*ACTION ITEM:* Below are some records: retype them all exactly, but not the pictures.

------------

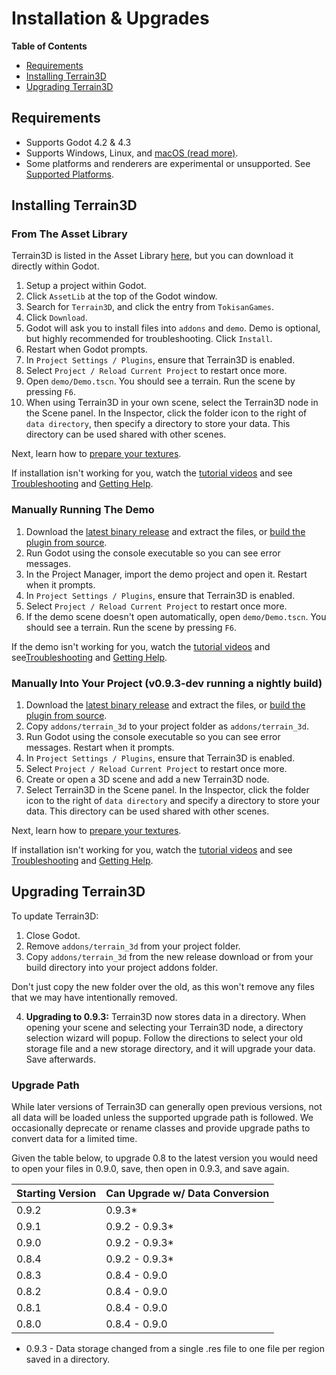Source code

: Installation & Upgrades
==========================

**Table of Contents**
* [Requirements](#requirements)
* [Installing Terrain3D](#installing-terrain3d)
* [Upgrading Terrain3D](#upgrading-terrain3d)

## Requirements
* Supports Godot 4.2 & 4.3
* Supports Windows, Linux, and [macOS (read more)](platforms.md#macos).
* Some platforms and renderers are experimental or unsupported. See [Supported Platforms](platforms.md).

## Installing Terrain3D

### From The Asset Library
Terrain3D is listed in the Asset Library [here](https://godotengine.org/asset-library/asset/3134), but you can download it directly within Godot.
1. Setup a project within Godot.
2. Click `AssetLib` at the top of the Godot window.
3. Search for `Terrain3D`, and click the entry from `TokisanGames`.
4. Click `Download`.
5. Godot will ask you to install files into `addons` and `demo`. Demo is optional, but highly recommended for troubleshooting. Click `Install`.
6. Restart when Godot prompts.
7. In `Project Settings / Plugins`, ensure that Terrain3D is enabled.
8. Select `Project / Reload Current Project` to restart once more.
9. Open `demo/Demo.tscn`. You should see a terrain. Run the scene by pressing `F6`. 
10. When using Terrain3D in your own scene, select the Terrain3D node in the Scene panel. In the Inspector, click the folder icon to the right of `data directory`, then specify a directory to store your data. This directory can be used shared with other scenes.

Next, learn how to [prepare your textures](texture_prep.md).

If installation isn't working for you, watch the [tutorial videos](tutorial_videos.md) and see [Troubleshooting](troubleshooting.md) and [Getting Help](getting_help.md).

### Manually Running The Demo
1. Download the [latest binary release](https://github.com/TokisanGames/Terrain3D/releases) and extract the files, or [build the plugin from source](building_from_source.md).
2. Run Godot using the console executable so you can see error messages.
3. In the Project Manager, import the demo project and open it. Restart when it prompts.
4. In `Project Settings / Plugins`, ensure that Terrain3D is enabled.
5. Select `Project / Reload Current Project` to restart once more.
6. If the demo scene doesn't open automatically, open `demo/Demo.tscn`. You should see a terrain. Run the scene by pressing `F6`. 

If the demo isn't working for you, watch the [tutorial videos](tutorial_videos.md) and see[Troubleshooting](troubleshooting.md) and [Getting Help](getting_help.md).

### Manually Into Your Project (v0.9.3-dev running a nightly build)
1. Download the [latest binary release](https://github.com/TokisanGames/Terrain3D/releases) and extract the files, or [build the plugin from source](building_from_source.md).
2. Copy `addons/terrain_3d` to your project folder as `addons/terrain_3d`.
3. Run Godot using the console executable so you can see error messages. Restart when it prompts.
4. In `Project Settings / Plugins`, ensure that Terrain3D is enabled.
5. Select `Project / Reload Current Project` to restart once more.
6. Create or open a 3D scene and add a new Terrain3D node.
7. Select Terrain3D in the Scene panel. In the Inspector, click the folder icon to the right of `data directory` and specify a directory to store your data. This directory can be used shared with other scenes.

Next, learn how to [prepare your textures](texture_prep.md).

If installation isn't working for you, watch the [tutorial videos](tutorial_videos.md) and see [Troubleshooting](troubleshooting.md) and [Getting Help](getting_help.md).

## Upgrading Terrain3D

To update Terrain3D: 
1. Close Godot.
2. Remove `addons/terrain_3d` from your project folder.
3. Copy `addons/terrain_3d` from the new release download or from your build directory into your project addons folder.

Don't just copy the new folder over the old, as this won't remove any files that we may have intentionally removed.

4. **Upgrading to 0.9.3:** Terrain3D now stores data in a directory. When opening your scene and selecting your Terrain3D node, a directory selection wizard will popup. Follow the directions to select your old storage file and a new storage directory, and it will upgrade your data. Save afterwards.

### Upgrade Path

While later versions of Terrain3D can generally open previous versions, not all data will be loaded unless the supported upgrade path is followed. We occasionally deprecate or rename classes and provide upgrade paths to convert data for a limited time. 

Given the table below, to upgrade 0.8 to the latest version you would need to open your files in 0.9.0, save, then open in 0.9.3, and save again.

| Starting Version | Can Upgrade w/ Data Conversion |
|------------------|-------------------|
| 0.9.2 | 0.9.3* |
| 0.9.1 | 0.9.2 - 0.9.3* |
| 0.9.0 | 0.9.2 - 0.9.3* |
| 0.8.4 | 0.9.2 - 0.9.3* |
| 0.8.3 | 0.8.4 - 0.9.0 |
| 0.8.2 | 0.8.4 - 0.9.0 |
| 0.8.1 | 0.8.4 - 0.9.0 |
| 0.8.0 | 0.8.4 - 0.9.0 |

* 0.9.3 - Data storage changed from a single .res file to one file per region saved in a directory.
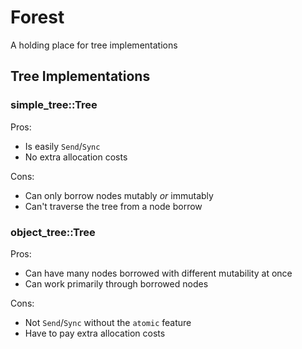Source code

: 
# Forest

A holding place for tree implementations

## Tree Implementations

### simple_tree::Tree

Pros:
- Is easily `Send`/`Sync`
- No extra allocation costs

Cons:
- Can only borrow nodes mutably *or* immutably
- Can't traverse the tree from a node borrow

### object_tree::Tree

Pros:
- Can have many nodes borrowed with different mutability at once
- Can work primarily through borrowed nodes

Cons:
- Not `Send`/`Sync` without the `atomic` feature
- Have to pay extra allocation costs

------------

*SOLUTION BELOW:*
Source code

: Installation & Upgrades
==========================

**Table of Contents**
* [Requirements](#requirements)
* [Installing Terrain3D](#installing-terrain3d)
* [Upgrading Terrain3D](#upgrading-terrain3d)

## Requirements
* Supports Godot 4.2 & 4.3
* Supports Windows, Linux, and [macOS (read more)](platforms.md#macos).
* Some platforms and renderers are experimental or unsupported. See [Supported Platforms](platforms.md).

## Installing Terrain3D

### From The Asset Library
Terrain3D is listed in the Asset Library [here](https://godotengine.org/asset-library/asset/3134), but you can download it directly within Godot.
1. Setup a project within Godot.
2. Click `AssetLib` at the top of the Godot window.
3. Search for `Terrain3D`, and click the entry from `TokisanGames`.
4. Click `Download`.
5. Godot will ask you to install files into `addons` and `demo`. Demo is optional, but highly recommended for troubleshooting. Click `Install`.
6. Restart when Godot prompts.
7. In `Project Settings / Plugins`, ensure that Terrain3D is enabled.
8. Select `Project / Reload Current Project` to restart once more.
9. Open `demo/Demo.tscn`. You should see a terrain. Run the scene by pressing `F6`. 
10. When using Terrain3D in your own scene, select the Terrain3D node in the Scene panel. In the Inspector, click the folder icon to the right of `data directory`, then specify a directory to store your data. This directory can be used shared with other scenes.

Next, learn how to [prepare your textures](texture_prep.md).

If installation isn't working for you, watch the [tutorial videos](tutorial_videos.md) and see [Troubleshooting](troubleshooting.md) and [Getting Help](getting_help.md).

### Manually Running The Demo
1. Download the [latest binary release](https://github.com/TokisanGames/Terrain3D/releases) and extract the files, or [build the plugin from source](building_from_source.md).
2. Run Godot using the console executable so you can see error messages.
3. In the Project Manager, import the demo project and open it. Restart when it prompts.
4. In `Project Settings / Plugins`, ensure that Terrain3D is enabled.
5. Select `Project / Reload Current Project` to restart once more.
6. If the demo scene doesn't open automatically, open `demo/Demo.tscn`. You should see a terrain. Run the scene by pressing `F6`. 

If the demo isn't working for you, watch the [tutorial videos](tutorial_videos.md) and see[Troubleshooting](troubleshooting.md) and [Getting Help](getting_help.md).

### Manually Into Your Project (v0.9.3-dev running a nightly build)
1. Download the [latest binary release](https://github.com/TokisanGames/Terrain3D/releases) and extract the files, or [build the plugin from source](building_from_source.md).
2. Copy `addons/terrain_3d` to your project folder as `addons/terrain_3d`.
3. Run Godot using the console executable so you can see error messages. Restart when it prompts.
4. In `Project Settings / Plugins`, ensure that Terrain3D is enabled.
5. Select `Project / Reload Current Project` to restart once more.
6. Create or open a 3D scene and add a new Terrain3D node.
7. Select Terrain3D in the Scene panel. In the Inspector, click the folder icon to the right of `data directory` and specify a directory to store your data. This directory can be used shared with other scenes.

Next, learn how to [prepare your textures](texture_prep.md).

If installation isn't working for you, watch the [tutorial videos](tutorial_videos.md) and see [Troubleshooting](troubleshooting.md) and [Getting Help](getting_help.md).

## Upgrading Terrain3D

To update Terrain3D: 
1. Close Godot.
2. Remove `addons/terrain_3d` from your project folder.
3. Copy `addons/terrain_3d` from the new release download or from your build directory into your project addons folder.

Don't just copy the new folder over the old, as this won't remove any files that we may have intentionally removed.

4. **Upgrading to 0.9.3:** Terrain3D now stores data in a directory. When opening your scene and selecting your Terrain3D node, a directory selection wizard will popup. Follow the directions to select your old storage file and a new storage directory, and it will upgrade your data. Save afterwards.

### Upgrade Path

While later versions of Terrain3D can generally open previous versions, not all data will be loaded unless the supported upgrade path is followed. We occasionally deprecate or rename classes and provide upgrade paths to convert data for a limited time. 

Given the table below, to upgrade 0.8 to the latest version you would need to open your files in 0.9.0, save, then open in 0.9.3, and save again.

| Starting Version | Can Upgrade w/ Data Conversion |
|------------------|-------------------|
| 0.9.2 | 0.9.3* |
| 0.9.1 | 0.9.2 - 0.9.3* |
| 0.9.0 | 0.9.2 - 0.9.3* |
| 0.8.4 | 0.9.2 - 0.9.3* |
| 0.8.3 | 0.8.4 - 0.9.0 |
| 0.8.2 | 0.8.4 - 0.9.0 |
| 0.8.1 | 0.8.4 - 0.9.0 |
| 0.8.0 | 0.8.4 - 0.9.0 |

* 0.9.3 - Data storage changed from a single .res file to one file per region saved in a directory.
Source code

: 
# Forest

A holding place for tree implementations

## Tree Implementations

### simple_tree::Tree

Pros:
- Is easily `Send`/`Sync`
- No extra allocation costs

Cons:
- Can only borrow nodes mutably *or* immutably
- Can't traverse the tree from a node borrow

### object_tree::Tree

Pros:
- Can have many nodes borrowed with different mutability at once
- Can work primarily through borrowed nodes

Cons:
- Not `Send`/`Sync` without the `atomic` feature
- Have to pay extra allocation costs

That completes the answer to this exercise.